Mostró las virtudes propias de la madurez: virtuosismo, dominio de un abanico amplio del repertorio, personalidad, trascendencia, color, énfasis, tanto arrebato como templanza, y una sensibilidad extrema que alcanzó su cima con la asombrosa interpretación de Après une Lectura du Dante. Fantasía quasi Sonata de Franz Liszt, ese compositor que, como recuerda Charles Rosen, fue el primero en hacer experimentar a los pianistas el puro dolor físico. La interpretación del compositor húngaro fue un viaje imaginario y emocionante en el que Jose Luis jugaba y saltaba de la inagotable expresividad del compositor a los laberintos más oscuros del alma humana. Su interpretación fue sencillamente asombrosa. Rica y sorprendente. Cálida, fresca y arriesgada.

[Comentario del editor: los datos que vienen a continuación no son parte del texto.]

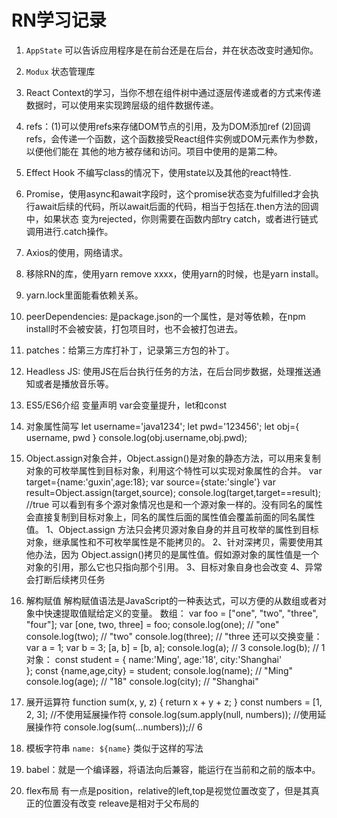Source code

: # RN学习记录

1. `AppState` 可以告诉应用程序是在前台还是在后台，并在状态改变时通知你。
2. `Modux` 状态管理库
3. React Context的学习，当你不想在组件树中通过逐层传递或者的方式来传递数据时，可以使用来实现跨层级的组件数据传递。
4. refs：(1)可以使用refs来存储DOM节点的引用，及为DOM添加ref     (2)回调refs，会传递一个函数，这个函数接受React组件实例或DOM元素作为参数，以便他们能在
   其他的地方被存储和访问。项目中使用的是第二种。
5. Effect Hook 不编写class的情况下，使用state以及其他的react特性.
6. Promise，使用async和await字段时，这个promise状态变为fulfilled才会执行await后续的代码，所以await后面的代码，相当于包括在.then方法的回调中，如果状态
   变为rejected，你则需要在函数内部try catch，或者进行链式调用进行.catch操作。
7. Axios的使用，网络请求。 
8. 移除RN的库，使用yarn remove xxxx，使用yarn的时候，也是yarn install。
9. yarn.lock里面能看依赖关系。
10. peerDependencies: 是package.json的一个属性，是对等依赖，在npm install时不会被安装，打包项目时，也不会被打包进去。
11. patches：给第三方库打补丁，记录第三方包的补丁。
12. Headless JS: 使用JS在后台执行任务的方法，在后台同步数据，处理推送通知或者是播放音乐等。
13. ES5/ES6介绍
变量声明 var会变量提升，let和const
14. 对象属性简写 
    let username='java1234';
    let pwd='123456';
    let obj={
        username,
        pwd
    }
    console.log(obj.username,obj.pwd);

15. Object.assign对象合并，Object.assign()是对象的静态方法，可以用来复制对象的可枚举属性到目标对象，利用这个特性可以实现对象属性的合并。
    var target={name:'guxin',age:18};
    var source={state:'single'}
    var result=Object.assign(target,source);
    console.log(target,target==result); //true
    可以看到有多个源对象情况也是和一个源对象一样的。没有同名的属性会直接复制到目标对象上，同名的属性后面的属性值会覆盖前面的同名属性值。
    1、Object.assign 方法只会拷贝源对象自身的并且可枚举的属性到目标对象，继承属性和不可枚举属性是不能拷贝的。
    2、针对深拷贝，需要使用其他办法，因为 Object.assign()拷贝的是属性值。假如源对象的属性值是一个对象的引用，那么它也只指向那个引用。
    3、目标对象自身也会改变
    4、异常会打断后续拷贝任务

16. 解构赋值
    解构赋值语法是JavaScript的一种表达式，可以方便的从数组或者对象中快速提取值赋给定义的变量。
    数组：
    var foo = ["one", "two", "three", "four"];
    var [one, two, three] = foo;
    console.log(one); // "one"
    console.log(two); // "two"
    console.log(three); // "three
    还可以交换变量：
    var a = 1;
    var b = 3;
    [a, b] = [b, a];
    console.log(a); // 3
    console.log(b); // 1
    对象：
    const student = {
    name:'Ming',
    age:'18',
    city:'Shanghai'  
    };
    const {name,age,city} = student;
    console.log(name); // "Ming"
    console.log(age); // "18"
    console.log(city); // "Shanghai"

17. 展开运算符
    function sum(x, y, z) {
        return x + y + z;
    }
    const numbers = [1, 2, 3];
    //不使用延展操作符
    console.log(sum.apply(null, numbers));
    //使用延展操作符
    console.log(sum(...numbers));// 6


18. 模板字符串
    `name: ${name}` 类似于这样的写法

19. babel：就是一个编译器，将语法向后兼容，能运行在当前和之前的版本中。

20. flex布局
   有一点是position，relative的left,top是视觉位置改变了，但是其真正的位置没有改变
   releave是相对于父布局的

Ilusiona a quienes aman el piano imaginar cuál será el límite de este joven pero maduro pianista que dio su primer concierto en el mismo lugar, bajo la misma bóveda, hacía anoche veinticinco años. Ayer fue un día normal, en el pueblo no pasó nada, salvo que un pianista llegó, se abrazó a su instrumento, de cuyo vientre arrancaba melodías prodigiosas, y se empeñó en demostrarnos que la música tiene un poder sobrenatural. Ayer un pianista irrepetible arrulló al pueblo con un concierto inolvidable.